[Saved entries]
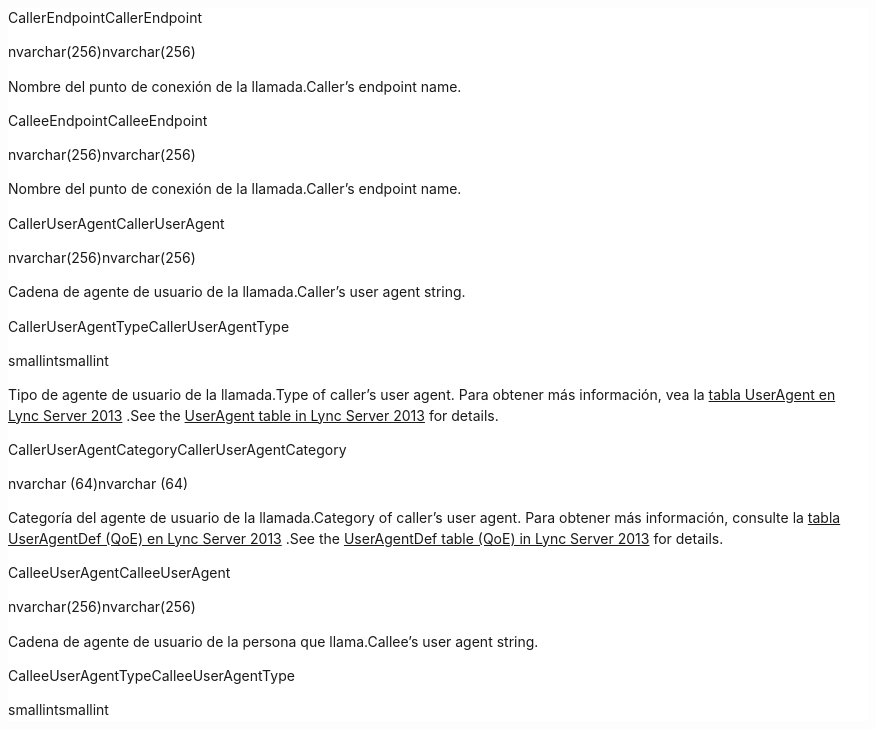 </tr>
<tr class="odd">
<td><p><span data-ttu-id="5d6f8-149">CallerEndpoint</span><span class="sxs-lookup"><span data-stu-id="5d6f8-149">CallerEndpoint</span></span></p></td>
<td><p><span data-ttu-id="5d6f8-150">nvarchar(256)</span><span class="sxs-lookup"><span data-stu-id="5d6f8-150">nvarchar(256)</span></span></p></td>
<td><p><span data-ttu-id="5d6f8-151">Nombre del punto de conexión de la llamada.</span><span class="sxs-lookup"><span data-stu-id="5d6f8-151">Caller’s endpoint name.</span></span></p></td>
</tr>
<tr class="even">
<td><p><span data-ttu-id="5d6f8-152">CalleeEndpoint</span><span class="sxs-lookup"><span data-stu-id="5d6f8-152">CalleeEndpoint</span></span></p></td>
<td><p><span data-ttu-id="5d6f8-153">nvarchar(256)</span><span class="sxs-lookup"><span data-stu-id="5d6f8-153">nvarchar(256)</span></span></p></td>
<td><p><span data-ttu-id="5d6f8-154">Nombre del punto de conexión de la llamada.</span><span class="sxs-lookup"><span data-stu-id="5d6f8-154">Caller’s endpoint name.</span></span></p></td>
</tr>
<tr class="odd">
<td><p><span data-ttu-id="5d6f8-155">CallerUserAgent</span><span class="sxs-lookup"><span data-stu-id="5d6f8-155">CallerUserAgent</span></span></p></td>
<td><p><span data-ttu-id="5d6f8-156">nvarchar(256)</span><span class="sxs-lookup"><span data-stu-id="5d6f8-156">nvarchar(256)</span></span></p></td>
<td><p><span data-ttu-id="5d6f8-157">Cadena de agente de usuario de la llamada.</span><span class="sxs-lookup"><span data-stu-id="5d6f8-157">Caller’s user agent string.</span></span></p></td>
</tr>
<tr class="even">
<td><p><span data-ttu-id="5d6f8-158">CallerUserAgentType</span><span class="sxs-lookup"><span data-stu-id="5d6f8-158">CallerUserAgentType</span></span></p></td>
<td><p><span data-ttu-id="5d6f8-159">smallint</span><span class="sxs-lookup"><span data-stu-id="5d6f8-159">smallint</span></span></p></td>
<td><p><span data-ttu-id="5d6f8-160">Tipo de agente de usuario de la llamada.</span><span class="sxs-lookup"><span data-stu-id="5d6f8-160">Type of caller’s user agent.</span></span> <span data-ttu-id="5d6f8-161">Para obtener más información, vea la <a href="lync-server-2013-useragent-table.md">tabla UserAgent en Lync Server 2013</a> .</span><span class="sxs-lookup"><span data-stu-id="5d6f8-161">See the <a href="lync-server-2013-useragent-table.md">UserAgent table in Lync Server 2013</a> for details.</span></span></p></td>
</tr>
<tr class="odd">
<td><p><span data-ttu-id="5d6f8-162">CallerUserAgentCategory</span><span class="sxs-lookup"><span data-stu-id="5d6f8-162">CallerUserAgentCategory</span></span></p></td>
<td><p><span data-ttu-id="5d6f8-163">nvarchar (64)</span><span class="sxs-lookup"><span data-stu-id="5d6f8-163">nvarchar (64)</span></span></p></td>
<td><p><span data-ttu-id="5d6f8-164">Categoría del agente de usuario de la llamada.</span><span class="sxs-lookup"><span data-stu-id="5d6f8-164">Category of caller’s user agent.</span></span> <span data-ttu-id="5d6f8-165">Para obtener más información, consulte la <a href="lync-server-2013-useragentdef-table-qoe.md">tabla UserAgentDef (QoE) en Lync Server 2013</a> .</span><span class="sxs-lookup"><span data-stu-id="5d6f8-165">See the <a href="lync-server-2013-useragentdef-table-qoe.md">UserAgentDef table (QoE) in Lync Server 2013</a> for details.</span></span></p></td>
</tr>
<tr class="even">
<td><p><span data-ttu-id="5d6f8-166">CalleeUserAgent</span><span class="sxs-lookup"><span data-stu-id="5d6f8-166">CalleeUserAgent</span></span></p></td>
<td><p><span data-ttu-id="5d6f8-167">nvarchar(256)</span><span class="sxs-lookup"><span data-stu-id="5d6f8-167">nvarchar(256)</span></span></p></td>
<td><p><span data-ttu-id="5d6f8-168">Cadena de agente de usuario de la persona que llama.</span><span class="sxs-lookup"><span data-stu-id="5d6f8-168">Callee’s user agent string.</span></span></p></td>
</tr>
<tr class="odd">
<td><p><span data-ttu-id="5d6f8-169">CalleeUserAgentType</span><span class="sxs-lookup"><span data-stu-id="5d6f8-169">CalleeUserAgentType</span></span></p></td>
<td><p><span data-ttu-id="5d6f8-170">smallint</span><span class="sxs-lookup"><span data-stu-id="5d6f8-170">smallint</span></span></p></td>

**TASK DETAILS**
Please copy each line of the entries in which the word "smallint" shows up.

**TASK OUTPUT**
<td><p><span data-ttu-id="5d6f8-159">smallint</span><span class="sxs-lookup"><span data-stu-id="5d6f8-159">smallint</span></span></p></td>
<td><p><span data-ttu-id="5d6f8-170">smallint</span><span class="sxs-lookup"><span data-stu-id="5d6f8-170">smallint</span></span></p></td>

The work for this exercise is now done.